• [EXERCISE OBJECTIVE]: Your task is to copy every line below that contains the word "input".
MATERIAL TO PROCESS Start Marker
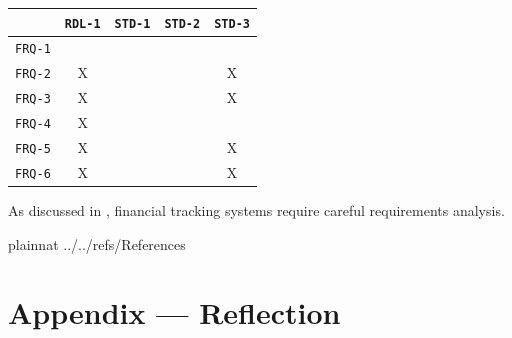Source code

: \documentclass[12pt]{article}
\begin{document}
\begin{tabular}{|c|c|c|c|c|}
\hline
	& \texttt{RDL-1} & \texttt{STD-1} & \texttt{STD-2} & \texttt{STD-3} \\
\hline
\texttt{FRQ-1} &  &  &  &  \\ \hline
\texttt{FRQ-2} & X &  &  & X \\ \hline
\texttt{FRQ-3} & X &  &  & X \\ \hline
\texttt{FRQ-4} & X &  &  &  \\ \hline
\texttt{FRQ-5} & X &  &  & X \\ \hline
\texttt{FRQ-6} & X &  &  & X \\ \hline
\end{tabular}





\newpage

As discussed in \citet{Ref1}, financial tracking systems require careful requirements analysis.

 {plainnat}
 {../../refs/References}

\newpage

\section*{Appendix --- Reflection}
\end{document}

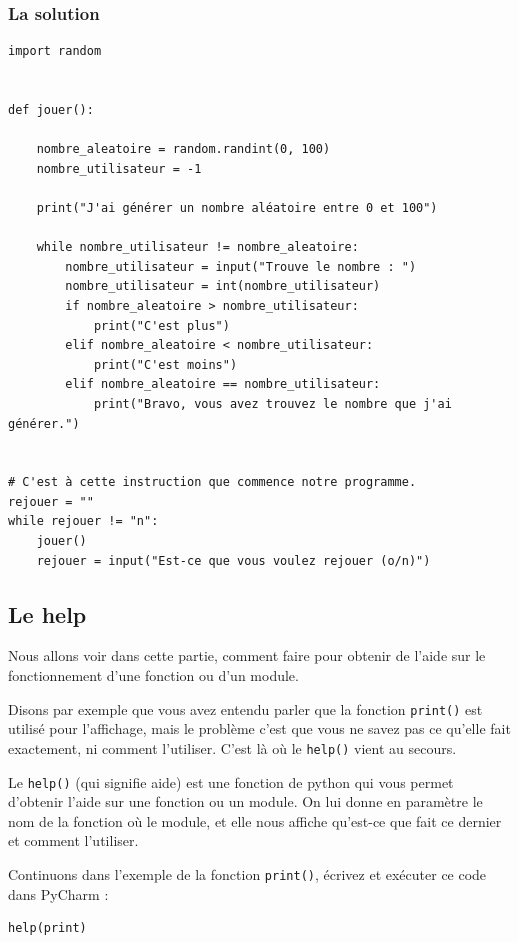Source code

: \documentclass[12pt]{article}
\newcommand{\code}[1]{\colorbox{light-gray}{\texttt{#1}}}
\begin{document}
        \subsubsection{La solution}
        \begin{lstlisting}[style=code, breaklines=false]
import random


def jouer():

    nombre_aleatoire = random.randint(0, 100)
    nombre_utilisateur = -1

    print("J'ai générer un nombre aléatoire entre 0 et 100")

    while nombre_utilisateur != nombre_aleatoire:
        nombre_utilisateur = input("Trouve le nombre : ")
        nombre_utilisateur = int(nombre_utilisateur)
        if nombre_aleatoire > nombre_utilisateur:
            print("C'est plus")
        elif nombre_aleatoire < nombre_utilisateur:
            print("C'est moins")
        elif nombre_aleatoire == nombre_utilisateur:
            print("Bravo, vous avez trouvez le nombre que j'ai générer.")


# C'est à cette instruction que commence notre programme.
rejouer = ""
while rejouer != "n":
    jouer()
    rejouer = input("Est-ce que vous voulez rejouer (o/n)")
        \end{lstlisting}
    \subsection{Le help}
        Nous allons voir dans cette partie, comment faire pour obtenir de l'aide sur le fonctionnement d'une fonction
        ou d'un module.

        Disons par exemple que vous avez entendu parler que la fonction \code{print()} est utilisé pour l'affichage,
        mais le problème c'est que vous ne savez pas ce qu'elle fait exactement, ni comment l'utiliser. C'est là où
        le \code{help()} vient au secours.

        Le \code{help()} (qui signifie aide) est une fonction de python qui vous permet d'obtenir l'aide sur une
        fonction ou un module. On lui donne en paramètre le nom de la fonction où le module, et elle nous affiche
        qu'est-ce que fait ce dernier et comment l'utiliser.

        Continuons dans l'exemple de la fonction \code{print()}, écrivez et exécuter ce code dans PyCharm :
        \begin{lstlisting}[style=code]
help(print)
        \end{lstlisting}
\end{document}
MATERIAL TO PROCESS End Marker
MATERIAL TO PROCESS Start Marker
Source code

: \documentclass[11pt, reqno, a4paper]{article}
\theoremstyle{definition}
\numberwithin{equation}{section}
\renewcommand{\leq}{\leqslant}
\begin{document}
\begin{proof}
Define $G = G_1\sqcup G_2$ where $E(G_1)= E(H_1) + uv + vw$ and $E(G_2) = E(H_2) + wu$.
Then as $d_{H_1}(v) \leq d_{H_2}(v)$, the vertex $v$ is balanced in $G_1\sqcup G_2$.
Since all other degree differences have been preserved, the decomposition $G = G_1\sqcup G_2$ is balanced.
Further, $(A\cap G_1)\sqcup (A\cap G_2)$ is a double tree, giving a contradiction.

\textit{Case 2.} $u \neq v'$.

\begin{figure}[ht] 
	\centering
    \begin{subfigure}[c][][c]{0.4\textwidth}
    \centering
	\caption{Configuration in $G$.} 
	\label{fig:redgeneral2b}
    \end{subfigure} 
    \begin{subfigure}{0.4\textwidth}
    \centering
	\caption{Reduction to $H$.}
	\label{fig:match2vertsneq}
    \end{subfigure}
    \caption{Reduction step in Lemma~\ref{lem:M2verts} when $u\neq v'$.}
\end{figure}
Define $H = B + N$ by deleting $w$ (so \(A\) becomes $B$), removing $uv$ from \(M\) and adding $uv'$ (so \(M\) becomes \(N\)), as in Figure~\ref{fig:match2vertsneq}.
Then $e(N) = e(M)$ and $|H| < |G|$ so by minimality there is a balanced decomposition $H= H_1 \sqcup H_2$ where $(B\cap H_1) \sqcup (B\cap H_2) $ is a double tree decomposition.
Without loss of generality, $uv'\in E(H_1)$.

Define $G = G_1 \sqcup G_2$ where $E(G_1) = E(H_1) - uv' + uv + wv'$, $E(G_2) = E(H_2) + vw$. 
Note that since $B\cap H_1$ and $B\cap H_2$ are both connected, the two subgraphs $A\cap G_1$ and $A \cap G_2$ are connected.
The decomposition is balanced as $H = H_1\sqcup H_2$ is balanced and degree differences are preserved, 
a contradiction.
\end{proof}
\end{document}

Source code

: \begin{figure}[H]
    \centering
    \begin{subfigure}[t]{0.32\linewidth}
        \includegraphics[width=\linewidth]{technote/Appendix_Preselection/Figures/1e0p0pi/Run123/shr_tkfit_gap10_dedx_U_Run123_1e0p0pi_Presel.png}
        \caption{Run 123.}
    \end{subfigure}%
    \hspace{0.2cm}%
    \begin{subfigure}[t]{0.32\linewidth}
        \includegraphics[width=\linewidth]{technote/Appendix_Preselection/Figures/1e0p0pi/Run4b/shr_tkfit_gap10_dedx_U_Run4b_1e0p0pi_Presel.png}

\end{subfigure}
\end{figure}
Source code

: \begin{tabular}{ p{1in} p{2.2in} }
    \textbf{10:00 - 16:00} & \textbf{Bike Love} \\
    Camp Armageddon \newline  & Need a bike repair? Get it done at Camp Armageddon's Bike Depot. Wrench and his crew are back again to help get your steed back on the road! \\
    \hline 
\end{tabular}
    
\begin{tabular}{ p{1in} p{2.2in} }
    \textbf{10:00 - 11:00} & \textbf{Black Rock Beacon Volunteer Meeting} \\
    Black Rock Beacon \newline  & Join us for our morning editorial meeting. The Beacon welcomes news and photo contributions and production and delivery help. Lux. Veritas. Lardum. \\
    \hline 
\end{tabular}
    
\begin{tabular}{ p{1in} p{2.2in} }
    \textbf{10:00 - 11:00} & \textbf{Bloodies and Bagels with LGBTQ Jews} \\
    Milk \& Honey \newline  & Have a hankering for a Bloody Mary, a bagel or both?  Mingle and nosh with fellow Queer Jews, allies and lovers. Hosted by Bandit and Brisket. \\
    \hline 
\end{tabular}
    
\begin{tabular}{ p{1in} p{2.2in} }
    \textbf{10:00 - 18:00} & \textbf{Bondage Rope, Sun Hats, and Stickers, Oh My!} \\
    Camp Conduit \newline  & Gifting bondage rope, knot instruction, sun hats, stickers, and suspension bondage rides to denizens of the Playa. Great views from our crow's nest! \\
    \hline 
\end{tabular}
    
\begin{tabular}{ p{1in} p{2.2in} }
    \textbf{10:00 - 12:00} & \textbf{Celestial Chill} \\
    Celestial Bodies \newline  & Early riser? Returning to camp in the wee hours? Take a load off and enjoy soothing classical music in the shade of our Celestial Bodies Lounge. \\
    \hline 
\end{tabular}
MATERIAL TO PROCESS End Marker
• [ANSWER SECTION]:
        nombre_utilisateur = input("Trouve le nombre : ")
    rejouer = input("Est-ce que vous voulez rejouer (o/n)")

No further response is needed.